I was fascinated by the space program, and especially Apollo. I’d been too young to really understand what Mercury was all about. The Gemini missions were interesting, but it was Apollo—it was that reaching for the moon—that seized the imagination. I think maybe Apollo 11 was the last manifestation of American innocence and naivete. There was a great deal of controversy about it, because of the cost and the desperate need for improvement of the American standard of living and its extension to a much larger slice of the population. We’re still working on that one. Or, some are, and some are fighting tooth and nail against it.
Even so, at the time the moon landing felt like an accomplishment all of us as Americans had taken part in. Many of us had no doubt that it was the pioneering first step that would lead to space stations, the exploration and settlement of the solar system, and the eventual next great leap into the unknown—this time, of interstellar space.
For my part, I was sure we would have installations not only on the moon, but Mars, by the time this fiftieth anniversary rolled around. Lots of people have spent a lot of time trying to explain why that didn’t happen; why in fact the opposite took place. America was bored with the moon by the time the final Apollo mission returned to earth. We’d done it, sure enough, but then we’d gone back five more times (successfully) and there weren’t any earthshaking discoveries or advancements from that. There were, of course, but very few people could see them at the time.
It was painful to watch the space program splutter to a halt over the next 30 years. On that July day in 1969 that was inconceivable.
There are of course those who insist the moon landings were faked. A slightly different conspiracy theory says we found aliens on the moon, and they warned us off further space exploration. Then there is the refinement of that paranoia, which says that some of the aliens actually befriended us, and helped us establish secret bases on the moon and Mars. They have to be secret of course. Otherwise it wouldn’t be any fun.

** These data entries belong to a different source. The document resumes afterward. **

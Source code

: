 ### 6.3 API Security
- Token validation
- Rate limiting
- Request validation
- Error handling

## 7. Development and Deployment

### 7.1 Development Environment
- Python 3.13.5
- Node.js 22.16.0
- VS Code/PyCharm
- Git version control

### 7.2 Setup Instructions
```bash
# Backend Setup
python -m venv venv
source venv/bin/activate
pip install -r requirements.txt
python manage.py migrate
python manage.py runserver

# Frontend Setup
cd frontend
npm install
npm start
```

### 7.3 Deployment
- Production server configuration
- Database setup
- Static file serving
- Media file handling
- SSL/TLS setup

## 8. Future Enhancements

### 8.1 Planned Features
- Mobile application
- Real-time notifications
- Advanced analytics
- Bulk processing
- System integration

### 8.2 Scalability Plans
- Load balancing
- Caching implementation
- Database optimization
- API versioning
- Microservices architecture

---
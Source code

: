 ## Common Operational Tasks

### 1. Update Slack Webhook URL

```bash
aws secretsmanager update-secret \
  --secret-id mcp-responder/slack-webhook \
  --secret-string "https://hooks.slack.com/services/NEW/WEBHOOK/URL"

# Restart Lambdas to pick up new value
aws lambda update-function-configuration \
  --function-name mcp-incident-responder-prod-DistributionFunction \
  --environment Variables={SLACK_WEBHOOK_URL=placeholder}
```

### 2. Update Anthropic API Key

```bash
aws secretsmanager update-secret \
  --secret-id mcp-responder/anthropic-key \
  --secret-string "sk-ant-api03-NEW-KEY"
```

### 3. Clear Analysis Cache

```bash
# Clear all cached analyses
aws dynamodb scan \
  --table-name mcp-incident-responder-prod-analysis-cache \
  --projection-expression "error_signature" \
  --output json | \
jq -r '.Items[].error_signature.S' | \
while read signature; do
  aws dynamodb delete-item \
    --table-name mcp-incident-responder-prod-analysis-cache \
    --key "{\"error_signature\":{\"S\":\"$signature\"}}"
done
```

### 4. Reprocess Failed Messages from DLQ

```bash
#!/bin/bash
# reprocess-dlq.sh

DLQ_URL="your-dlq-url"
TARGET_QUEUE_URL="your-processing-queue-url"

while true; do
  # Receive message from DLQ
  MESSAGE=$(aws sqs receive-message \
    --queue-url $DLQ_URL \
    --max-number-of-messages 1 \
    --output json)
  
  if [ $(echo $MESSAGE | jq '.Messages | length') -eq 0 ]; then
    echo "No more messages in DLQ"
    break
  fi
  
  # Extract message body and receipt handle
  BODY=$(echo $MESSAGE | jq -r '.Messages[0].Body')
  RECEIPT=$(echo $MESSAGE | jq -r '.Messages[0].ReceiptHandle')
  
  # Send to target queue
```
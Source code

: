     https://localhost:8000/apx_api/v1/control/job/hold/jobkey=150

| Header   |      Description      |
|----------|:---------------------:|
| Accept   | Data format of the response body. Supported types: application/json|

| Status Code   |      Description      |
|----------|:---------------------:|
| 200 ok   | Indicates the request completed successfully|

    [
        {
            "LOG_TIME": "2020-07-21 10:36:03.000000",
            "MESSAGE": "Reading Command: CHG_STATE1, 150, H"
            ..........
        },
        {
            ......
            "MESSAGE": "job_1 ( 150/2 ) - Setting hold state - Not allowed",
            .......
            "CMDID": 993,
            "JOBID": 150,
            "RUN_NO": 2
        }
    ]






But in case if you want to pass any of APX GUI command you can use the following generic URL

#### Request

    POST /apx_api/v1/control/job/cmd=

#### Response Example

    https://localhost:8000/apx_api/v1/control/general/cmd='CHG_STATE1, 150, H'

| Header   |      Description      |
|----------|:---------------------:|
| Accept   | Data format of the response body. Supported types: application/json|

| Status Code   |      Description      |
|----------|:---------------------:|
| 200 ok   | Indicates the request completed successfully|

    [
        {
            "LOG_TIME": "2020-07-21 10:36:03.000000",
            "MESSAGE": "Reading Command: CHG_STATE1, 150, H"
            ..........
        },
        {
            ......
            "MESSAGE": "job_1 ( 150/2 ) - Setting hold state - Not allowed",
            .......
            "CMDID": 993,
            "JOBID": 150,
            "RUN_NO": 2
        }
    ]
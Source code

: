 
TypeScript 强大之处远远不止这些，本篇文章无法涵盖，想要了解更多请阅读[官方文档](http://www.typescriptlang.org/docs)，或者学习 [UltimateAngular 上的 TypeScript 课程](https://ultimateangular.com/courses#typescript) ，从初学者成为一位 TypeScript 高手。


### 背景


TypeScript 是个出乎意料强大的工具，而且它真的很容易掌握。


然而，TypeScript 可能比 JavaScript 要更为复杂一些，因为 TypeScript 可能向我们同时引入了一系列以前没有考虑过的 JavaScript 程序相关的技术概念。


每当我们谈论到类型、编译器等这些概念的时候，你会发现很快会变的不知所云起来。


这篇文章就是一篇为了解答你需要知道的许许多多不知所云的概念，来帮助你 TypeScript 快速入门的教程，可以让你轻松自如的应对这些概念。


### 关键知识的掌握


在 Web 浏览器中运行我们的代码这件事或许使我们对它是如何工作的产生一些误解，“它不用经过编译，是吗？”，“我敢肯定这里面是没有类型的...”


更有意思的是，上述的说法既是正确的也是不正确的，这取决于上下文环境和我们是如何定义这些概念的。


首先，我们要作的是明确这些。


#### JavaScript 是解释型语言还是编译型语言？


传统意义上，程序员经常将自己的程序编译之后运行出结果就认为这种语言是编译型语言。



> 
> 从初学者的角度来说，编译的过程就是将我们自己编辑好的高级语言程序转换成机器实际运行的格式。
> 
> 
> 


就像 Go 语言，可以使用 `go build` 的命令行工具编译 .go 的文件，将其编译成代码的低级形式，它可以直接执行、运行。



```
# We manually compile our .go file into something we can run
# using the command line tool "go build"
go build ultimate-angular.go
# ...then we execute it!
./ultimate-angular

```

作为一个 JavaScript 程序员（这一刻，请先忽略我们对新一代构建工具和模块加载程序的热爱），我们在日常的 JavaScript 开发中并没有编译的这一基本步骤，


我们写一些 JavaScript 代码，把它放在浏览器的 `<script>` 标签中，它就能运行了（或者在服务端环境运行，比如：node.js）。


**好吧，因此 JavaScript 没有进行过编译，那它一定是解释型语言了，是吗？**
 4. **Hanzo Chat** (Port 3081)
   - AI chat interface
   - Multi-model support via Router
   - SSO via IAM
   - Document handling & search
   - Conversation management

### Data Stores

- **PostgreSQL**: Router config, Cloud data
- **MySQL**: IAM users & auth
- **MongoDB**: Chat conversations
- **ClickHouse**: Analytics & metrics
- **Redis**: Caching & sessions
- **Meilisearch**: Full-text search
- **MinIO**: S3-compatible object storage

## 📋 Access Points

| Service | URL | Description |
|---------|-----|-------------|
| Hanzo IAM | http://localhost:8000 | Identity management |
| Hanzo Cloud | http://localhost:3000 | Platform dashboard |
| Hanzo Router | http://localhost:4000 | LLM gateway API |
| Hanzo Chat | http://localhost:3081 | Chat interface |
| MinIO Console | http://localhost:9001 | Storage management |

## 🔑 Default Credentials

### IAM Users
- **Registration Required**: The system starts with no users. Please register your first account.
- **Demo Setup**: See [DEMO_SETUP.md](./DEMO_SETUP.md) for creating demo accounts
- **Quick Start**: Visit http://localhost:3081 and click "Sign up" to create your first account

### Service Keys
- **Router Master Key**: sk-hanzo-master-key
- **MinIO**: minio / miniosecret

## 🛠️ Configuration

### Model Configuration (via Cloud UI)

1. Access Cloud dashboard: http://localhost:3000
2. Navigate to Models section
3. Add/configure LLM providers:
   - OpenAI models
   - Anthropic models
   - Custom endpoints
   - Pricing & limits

The cynical, frequently paranoid American public of 2019 may or may not buy into any of the conspiracy theories. But, at least until the last year or so, they had largely dismissed the idea of the exploration of the solar system, at least as something that was likely to happen in their lifetimes.
There are still the visionaries, of course. Space is slowly becoming privatized. As with so many other things, Heinlein was here years ago. Actually decades ago.
I don’t know if these latter-day visionaries, under the bumbling, ignorant “leadership” of the individual currently occupying the White House will be able to return to the moon in a few years, and reach Mars a few years after that. I do know that the reality of climate change, which is (far too late) settling into the consciousness of the average American, makes it more imperative that we not keep all our eggs in the basket Earth. How that can happen on any meaningful scale in the next century is beyond me. It would take a global push of the magnitude of the American push that was Apollo.
To a twelve-year old kid, though, on that astonishing July day fifty years ago, it seemed not only possible, but inevitable. The sky, it seemed, was hardly the limit. As I said, a lot has changed since then.